_INSTRUCTIONS TO FOLLOW_.
Find every line containing the string "texttt" in the data below, and report how many there are, with no other words.

[Extracted data entries]
....

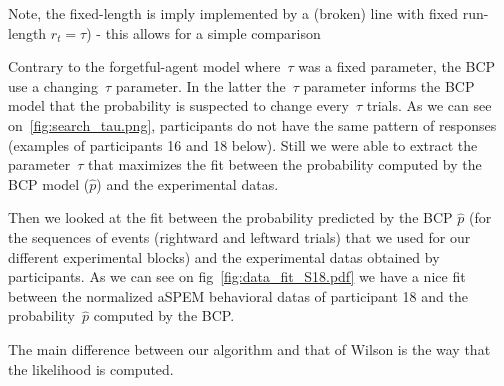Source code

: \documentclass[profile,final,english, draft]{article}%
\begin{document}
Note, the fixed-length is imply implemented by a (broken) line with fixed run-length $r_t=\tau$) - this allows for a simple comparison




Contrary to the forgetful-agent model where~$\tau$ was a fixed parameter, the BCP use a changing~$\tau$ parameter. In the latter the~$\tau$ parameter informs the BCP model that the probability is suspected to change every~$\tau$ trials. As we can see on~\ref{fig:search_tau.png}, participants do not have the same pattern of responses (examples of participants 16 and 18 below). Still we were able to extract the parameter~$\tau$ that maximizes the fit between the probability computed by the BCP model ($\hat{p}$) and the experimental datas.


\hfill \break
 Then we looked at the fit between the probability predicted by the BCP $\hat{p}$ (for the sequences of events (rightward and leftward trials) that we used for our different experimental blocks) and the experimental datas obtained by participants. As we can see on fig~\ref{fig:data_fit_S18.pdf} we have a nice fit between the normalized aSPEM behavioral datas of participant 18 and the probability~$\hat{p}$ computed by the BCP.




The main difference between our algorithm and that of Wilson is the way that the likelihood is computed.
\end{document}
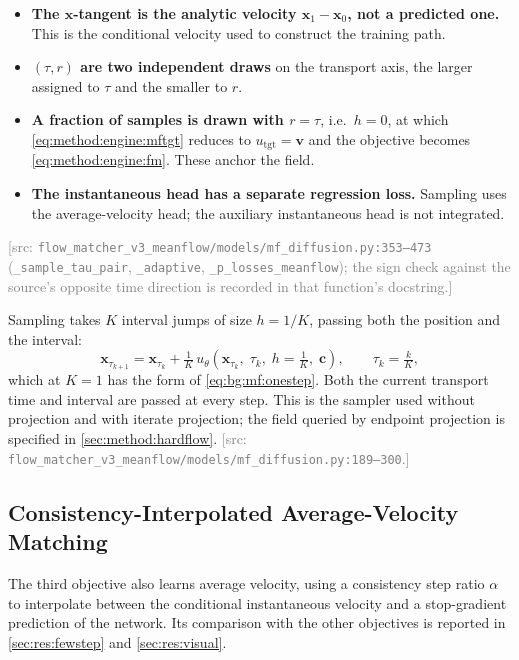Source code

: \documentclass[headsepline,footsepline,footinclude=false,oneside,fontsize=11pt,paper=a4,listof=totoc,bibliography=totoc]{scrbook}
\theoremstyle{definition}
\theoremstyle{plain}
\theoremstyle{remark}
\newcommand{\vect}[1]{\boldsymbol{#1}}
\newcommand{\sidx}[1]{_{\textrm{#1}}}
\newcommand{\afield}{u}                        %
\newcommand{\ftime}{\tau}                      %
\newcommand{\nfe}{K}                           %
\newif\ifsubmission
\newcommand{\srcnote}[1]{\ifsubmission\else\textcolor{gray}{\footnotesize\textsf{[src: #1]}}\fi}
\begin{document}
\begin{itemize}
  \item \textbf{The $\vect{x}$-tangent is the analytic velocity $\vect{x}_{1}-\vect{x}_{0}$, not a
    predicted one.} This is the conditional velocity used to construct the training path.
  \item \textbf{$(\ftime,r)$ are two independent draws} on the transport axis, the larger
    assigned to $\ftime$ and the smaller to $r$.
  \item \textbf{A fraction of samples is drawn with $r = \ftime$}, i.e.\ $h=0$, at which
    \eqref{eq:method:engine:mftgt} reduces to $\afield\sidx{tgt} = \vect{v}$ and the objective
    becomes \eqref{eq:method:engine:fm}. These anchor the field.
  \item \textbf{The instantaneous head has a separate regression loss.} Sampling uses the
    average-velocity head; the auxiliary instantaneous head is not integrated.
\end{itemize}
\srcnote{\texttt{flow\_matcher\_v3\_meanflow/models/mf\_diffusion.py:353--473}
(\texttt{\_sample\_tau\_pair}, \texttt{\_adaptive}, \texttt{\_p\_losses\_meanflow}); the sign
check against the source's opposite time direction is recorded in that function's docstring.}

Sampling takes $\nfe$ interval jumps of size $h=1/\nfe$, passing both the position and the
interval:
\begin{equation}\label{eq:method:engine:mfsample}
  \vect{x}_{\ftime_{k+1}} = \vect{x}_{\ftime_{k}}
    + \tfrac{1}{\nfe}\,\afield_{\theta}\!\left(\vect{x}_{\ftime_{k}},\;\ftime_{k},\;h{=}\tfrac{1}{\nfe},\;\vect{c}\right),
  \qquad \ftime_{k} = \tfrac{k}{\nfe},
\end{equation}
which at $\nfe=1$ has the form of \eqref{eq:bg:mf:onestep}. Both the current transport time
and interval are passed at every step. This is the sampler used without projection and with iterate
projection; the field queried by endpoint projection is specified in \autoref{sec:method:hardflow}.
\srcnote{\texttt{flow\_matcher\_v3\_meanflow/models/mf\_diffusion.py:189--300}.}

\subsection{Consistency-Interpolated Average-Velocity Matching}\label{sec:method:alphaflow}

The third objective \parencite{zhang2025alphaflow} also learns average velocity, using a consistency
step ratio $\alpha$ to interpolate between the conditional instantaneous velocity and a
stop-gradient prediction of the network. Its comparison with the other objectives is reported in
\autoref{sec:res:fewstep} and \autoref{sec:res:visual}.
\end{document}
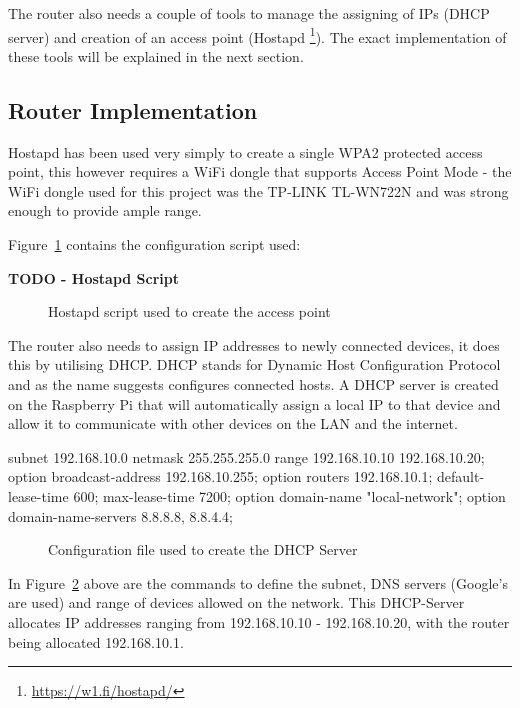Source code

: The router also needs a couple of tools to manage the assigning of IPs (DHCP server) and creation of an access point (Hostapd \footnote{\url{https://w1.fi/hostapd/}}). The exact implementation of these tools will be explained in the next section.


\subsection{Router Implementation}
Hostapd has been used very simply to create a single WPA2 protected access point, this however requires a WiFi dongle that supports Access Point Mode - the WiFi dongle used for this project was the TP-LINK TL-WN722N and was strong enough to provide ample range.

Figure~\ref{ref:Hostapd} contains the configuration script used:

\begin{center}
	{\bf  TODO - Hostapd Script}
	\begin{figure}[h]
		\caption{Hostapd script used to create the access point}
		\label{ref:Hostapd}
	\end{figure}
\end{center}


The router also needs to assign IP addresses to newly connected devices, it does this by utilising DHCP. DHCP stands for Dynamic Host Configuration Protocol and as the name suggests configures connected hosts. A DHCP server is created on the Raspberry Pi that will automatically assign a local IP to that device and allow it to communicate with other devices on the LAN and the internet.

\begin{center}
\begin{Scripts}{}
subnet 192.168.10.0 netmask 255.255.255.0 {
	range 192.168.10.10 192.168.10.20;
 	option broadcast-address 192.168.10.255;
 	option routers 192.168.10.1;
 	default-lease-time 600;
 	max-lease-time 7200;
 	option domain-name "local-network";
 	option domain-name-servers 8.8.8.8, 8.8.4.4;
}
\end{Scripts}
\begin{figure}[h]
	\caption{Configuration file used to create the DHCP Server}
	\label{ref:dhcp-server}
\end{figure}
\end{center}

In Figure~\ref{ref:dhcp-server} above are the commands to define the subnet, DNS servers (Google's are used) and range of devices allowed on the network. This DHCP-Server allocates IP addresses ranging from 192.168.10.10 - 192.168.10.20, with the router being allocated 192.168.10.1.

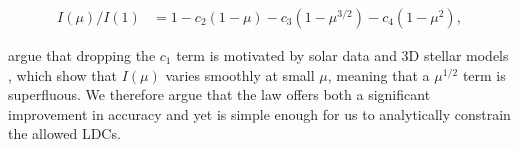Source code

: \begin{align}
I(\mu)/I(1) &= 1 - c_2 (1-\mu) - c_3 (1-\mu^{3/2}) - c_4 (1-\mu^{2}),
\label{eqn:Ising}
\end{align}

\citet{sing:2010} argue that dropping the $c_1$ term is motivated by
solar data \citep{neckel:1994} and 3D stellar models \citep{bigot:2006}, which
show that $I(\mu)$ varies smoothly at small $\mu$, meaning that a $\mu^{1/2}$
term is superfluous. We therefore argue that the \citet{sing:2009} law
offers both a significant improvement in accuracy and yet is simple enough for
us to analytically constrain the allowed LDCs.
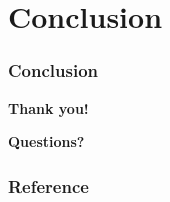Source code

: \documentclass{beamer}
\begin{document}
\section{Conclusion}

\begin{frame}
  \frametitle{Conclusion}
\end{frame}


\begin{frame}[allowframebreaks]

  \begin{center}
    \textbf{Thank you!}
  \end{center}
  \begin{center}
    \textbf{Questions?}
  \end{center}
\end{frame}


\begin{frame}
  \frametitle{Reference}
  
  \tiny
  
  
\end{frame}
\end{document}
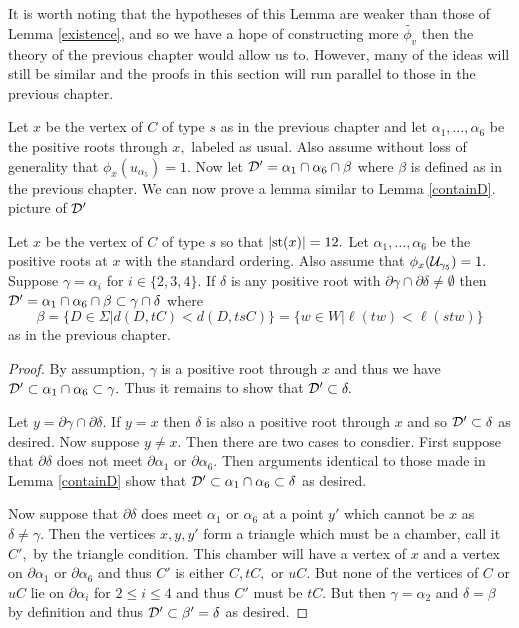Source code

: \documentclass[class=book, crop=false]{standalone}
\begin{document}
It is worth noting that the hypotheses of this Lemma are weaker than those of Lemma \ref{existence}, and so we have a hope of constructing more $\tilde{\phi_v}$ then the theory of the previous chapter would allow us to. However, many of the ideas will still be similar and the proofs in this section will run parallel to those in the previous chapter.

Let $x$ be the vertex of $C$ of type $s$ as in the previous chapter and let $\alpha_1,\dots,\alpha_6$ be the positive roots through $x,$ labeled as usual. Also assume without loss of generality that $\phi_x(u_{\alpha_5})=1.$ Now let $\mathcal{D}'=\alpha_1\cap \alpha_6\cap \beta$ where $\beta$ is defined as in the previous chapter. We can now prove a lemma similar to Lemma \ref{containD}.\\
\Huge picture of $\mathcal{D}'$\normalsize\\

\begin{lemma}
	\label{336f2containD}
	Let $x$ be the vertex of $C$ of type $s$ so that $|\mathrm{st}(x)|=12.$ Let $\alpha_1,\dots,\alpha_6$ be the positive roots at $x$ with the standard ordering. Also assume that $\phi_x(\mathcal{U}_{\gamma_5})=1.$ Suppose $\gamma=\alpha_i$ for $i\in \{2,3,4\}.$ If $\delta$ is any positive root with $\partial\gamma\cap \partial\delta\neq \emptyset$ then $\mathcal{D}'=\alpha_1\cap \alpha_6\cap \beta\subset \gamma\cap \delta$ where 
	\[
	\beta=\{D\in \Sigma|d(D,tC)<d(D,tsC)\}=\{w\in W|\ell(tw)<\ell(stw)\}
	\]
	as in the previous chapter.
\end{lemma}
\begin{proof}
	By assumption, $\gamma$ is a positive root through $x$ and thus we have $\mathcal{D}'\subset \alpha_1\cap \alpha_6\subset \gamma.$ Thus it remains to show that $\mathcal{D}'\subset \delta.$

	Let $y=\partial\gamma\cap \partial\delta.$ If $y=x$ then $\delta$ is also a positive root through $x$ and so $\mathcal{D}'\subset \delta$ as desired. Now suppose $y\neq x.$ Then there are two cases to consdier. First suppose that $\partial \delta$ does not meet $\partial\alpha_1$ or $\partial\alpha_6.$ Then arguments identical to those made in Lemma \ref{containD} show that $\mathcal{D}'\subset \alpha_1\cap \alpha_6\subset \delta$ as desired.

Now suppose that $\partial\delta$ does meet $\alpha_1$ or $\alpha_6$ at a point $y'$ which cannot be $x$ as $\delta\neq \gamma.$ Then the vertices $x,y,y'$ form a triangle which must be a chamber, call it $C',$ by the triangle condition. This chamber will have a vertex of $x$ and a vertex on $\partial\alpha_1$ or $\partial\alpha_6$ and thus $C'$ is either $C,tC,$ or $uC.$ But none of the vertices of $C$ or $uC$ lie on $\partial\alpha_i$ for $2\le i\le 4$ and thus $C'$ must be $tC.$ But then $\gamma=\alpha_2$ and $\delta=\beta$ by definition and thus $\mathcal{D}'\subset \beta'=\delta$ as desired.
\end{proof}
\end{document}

....

_REPLY TO THE EXERCISE_.
3